**EXERCISE BRIEF**:
Using the records below, give again exactly the lines from the line that contains "Each candlestick consists" through the line that contains "#### Enabling the chart type", both ends included, and only those.

INFORMATION Block Start

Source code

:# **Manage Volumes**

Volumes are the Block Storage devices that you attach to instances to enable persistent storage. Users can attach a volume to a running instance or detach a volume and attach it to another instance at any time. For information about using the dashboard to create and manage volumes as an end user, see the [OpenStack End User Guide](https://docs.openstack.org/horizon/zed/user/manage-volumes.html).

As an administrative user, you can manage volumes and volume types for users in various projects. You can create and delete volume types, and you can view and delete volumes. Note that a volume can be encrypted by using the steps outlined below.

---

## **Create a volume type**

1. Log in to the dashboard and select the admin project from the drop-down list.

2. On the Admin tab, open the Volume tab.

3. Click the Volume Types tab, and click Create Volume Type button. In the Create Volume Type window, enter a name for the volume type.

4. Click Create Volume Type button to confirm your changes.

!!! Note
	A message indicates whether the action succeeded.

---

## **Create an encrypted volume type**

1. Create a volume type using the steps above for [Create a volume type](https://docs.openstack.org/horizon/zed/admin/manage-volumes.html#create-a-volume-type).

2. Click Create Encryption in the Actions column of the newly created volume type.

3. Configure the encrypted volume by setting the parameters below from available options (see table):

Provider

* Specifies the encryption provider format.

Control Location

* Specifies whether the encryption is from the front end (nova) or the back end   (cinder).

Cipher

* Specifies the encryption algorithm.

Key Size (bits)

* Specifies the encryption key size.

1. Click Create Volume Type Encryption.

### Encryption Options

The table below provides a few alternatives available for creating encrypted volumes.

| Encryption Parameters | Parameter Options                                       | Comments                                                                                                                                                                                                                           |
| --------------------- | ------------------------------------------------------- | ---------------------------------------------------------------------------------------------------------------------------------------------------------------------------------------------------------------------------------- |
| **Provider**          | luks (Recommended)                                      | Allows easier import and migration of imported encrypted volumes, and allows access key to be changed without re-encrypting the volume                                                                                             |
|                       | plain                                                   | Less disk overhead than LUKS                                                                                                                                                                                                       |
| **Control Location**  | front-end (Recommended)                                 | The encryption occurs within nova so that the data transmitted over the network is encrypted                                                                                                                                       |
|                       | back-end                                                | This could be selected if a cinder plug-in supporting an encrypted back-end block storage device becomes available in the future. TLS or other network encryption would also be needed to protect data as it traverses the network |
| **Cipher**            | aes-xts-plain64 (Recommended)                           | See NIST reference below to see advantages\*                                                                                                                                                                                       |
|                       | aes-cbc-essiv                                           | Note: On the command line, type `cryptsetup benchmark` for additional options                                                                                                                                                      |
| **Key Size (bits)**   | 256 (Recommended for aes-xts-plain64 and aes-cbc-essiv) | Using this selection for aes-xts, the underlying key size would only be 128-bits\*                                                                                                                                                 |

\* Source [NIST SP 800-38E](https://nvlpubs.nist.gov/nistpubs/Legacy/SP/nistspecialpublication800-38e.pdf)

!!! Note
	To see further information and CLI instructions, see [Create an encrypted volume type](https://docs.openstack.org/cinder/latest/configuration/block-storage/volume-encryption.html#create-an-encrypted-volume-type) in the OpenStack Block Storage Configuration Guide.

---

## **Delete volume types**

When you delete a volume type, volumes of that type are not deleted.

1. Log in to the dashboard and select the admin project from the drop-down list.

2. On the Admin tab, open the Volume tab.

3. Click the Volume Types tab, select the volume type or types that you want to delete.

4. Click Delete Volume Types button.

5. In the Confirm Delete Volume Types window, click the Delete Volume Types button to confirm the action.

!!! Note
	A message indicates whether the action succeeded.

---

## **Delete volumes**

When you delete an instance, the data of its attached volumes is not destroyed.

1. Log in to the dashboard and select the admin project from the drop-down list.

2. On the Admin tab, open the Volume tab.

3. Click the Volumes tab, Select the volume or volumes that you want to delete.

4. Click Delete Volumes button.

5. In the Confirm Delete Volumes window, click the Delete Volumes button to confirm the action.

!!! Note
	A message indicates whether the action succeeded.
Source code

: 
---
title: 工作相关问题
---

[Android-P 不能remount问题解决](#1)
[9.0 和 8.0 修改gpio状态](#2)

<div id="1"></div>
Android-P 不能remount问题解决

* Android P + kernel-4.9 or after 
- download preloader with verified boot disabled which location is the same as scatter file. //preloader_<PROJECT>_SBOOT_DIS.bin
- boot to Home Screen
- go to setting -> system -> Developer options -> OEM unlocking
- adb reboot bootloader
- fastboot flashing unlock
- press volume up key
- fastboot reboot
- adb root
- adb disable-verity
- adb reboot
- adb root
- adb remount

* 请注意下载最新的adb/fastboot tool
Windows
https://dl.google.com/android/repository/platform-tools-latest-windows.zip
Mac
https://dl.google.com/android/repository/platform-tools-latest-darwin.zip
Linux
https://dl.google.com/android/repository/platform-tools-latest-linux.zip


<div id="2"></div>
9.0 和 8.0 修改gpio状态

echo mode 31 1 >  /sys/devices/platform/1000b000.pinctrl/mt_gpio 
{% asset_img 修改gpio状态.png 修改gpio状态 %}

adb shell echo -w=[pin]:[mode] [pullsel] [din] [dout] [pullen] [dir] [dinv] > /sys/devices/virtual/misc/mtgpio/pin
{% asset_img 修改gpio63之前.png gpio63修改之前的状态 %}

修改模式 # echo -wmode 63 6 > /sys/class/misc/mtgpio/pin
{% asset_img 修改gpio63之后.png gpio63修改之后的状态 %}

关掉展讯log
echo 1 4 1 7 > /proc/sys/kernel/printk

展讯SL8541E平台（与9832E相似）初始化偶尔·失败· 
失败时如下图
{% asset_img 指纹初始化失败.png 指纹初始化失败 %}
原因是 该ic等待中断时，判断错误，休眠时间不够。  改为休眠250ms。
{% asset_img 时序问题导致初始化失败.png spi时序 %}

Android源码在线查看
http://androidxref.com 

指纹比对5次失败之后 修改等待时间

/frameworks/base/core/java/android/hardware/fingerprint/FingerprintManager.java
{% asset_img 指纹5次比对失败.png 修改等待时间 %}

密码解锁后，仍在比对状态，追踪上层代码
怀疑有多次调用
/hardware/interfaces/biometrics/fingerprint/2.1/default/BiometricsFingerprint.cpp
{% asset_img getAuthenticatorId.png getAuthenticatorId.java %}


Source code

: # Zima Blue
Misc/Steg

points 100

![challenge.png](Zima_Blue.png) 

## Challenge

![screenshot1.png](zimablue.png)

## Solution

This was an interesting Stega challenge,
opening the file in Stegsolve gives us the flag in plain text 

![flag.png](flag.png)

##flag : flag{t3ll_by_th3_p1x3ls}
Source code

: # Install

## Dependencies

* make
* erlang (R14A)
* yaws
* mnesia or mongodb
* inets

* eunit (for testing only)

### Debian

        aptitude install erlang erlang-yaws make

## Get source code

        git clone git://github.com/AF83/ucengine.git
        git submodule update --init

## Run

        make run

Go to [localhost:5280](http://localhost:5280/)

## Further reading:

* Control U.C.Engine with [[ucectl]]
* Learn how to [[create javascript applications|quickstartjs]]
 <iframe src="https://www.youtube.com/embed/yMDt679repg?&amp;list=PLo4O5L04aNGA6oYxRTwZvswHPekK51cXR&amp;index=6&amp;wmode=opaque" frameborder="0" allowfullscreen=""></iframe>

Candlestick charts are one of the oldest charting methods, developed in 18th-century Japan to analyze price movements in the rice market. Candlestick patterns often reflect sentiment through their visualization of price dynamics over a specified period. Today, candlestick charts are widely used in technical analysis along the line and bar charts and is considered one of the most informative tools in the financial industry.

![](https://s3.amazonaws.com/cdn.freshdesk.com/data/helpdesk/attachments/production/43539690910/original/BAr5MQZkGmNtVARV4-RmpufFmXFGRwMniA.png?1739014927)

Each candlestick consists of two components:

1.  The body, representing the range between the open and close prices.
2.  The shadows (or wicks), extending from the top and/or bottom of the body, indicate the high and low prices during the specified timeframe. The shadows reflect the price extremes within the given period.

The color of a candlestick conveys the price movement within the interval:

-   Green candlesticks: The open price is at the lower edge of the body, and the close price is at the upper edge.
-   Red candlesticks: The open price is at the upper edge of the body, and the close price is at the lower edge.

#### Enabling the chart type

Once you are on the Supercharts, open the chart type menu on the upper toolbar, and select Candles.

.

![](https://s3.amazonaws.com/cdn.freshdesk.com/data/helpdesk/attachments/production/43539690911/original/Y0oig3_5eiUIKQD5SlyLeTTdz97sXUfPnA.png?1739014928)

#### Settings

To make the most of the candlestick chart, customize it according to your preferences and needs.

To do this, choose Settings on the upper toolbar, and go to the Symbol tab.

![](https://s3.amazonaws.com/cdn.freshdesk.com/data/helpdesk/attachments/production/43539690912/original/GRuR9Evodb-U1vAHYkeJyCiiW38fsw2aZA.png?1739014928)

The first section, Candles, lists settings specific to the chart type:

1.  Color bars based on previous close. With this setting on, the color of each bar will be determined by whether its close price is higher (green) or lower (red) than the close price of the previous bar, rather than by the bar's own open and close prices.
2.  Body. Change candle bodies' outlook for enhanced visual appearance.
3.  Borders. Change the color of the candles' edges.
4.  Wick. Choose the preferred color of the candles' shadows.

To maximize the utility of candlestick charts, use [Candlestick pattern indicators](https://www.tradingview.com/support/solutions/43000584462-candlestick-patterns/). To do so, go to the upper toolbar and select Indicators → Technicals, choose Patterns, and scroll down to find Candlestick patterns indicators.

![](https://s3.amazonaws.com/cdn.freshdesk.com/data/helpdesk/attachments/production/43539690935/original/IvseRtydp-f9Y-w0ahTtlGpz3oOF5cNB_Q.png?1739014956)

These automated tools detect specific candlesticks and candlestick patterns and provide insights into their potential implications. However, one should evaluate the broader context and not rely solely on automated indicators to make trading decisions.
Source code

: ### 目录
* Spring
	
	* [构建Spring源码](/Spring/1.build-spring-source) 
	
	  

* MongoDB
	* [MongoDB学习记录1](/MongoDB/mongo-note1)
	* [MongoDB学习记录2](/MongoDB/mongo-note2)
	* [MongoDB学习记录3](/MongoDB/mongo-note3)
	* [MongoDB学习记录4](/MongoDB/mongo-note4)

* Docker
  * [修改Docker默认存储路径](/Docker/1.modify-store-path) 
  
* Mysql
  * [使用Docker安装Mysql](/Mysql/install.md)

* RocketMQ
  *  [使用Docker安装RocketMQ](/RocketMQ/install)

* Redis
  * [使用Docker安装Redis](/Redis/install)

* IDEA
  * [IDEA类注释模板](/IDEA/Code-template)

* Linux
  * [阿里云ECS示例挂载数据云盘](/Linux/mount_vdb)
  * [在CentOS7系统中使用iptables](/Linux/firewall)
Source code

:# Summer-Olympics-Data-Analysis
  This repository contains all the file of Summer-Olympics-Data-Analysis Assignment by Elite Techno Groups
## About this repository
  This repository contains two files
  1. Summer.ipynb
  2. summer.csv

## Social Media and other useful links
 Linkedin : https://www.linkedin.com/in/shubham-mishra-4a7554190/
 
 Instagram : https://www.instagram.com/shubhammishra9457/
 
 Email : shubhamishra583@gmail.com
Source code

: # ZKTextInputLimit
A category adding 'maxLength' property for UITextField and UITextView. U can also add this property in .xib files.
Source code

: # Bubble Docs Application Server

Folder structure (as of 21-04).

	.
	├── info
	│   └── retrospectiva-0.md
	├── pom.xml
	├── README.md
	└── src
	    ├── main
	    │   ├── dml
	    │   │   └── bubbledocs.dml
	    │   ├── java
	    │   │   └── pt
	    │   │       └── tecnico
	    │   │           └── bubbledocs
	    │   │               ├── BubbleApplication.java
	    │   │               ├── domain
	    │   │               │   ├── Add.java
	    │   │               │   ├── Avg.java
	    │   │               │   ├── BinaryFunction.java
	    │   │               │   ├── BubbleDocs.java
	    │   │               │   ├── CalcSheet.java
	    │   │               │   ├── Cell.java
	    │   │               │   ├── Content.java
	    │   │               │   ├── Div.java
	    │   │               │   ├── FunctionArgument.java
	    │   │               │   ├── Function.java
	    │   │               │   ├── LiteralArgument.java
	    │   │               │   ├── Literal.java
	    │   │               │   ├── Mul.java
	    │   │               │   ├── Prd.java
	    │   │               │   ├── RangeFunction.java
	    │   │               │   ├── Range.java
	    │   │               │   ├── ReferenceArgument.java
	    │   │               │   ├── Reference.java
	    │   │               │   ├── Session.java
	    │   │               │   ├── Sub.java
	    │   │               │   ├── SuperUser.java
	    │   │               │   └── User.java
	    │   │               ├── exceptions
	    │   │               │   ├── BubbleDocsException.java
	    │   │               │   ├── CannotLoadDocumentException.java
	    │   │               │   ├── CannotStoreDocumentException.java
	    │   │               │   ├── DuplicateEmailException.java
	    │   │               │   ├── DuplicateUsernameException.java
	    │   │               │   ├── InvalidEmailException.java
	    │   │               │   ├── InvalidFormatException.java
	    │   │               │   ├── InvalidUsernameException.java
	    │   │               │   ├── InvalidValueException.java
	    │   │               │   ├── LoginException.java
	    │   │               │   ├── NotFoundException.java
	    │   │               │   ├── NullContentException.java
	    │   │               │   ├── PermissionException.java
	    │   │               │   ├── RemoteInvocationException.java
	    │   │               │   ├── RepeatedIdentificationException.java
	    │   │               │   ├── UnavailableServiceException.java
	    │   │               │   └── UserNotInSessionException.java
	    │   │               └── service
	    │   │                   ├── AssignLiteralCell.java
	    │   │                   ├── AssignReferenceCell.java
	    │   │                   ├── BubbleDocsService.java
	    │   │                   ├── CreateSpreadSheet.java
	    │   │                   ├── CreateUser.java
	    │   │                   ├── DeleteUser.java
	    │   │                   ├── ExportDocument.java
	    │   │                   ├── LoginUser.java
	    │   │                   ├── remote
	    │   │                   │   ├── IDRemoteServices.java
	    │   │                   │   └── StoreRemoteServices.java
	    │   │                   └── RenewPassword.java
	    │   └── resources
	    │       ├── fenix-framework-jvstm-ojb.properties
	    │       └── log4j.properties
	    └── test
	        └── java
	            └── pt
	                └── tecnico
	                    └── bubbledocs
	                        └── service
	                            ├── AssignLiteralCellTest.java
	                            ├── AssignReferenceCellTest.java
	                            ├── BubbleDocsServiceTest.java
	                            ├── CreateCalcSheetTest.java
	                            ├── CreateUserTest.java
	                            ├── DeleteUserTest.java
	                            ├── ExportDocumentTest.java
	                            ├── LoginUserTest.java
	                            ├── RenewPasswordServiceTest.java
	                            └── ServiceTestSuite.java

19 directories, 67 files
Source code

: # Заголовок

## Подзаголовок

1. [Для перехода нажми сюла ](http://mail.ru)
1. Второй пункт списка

INFORMATION Block End

**RESPONSE TO THE TASK**:
Each candlestick consists of two components:

1.  The body, representing the range between the open and close prices.
2.  The shadows (or wicks), extending from the top and/or bottom of the body, indicate the high and low prices during the specified timeframe. The shadows reflect the price extremes within the given period.

The color of a candlestick conveys the price movement within the interval:

-   Green candlesticks: The open price is at the lower edge of the body, and the close price is at the upper edge.
-   Red candlesticks: The open price is at the upper edge of the body, and the close price is at the lower edge.

#### Enabling the chart type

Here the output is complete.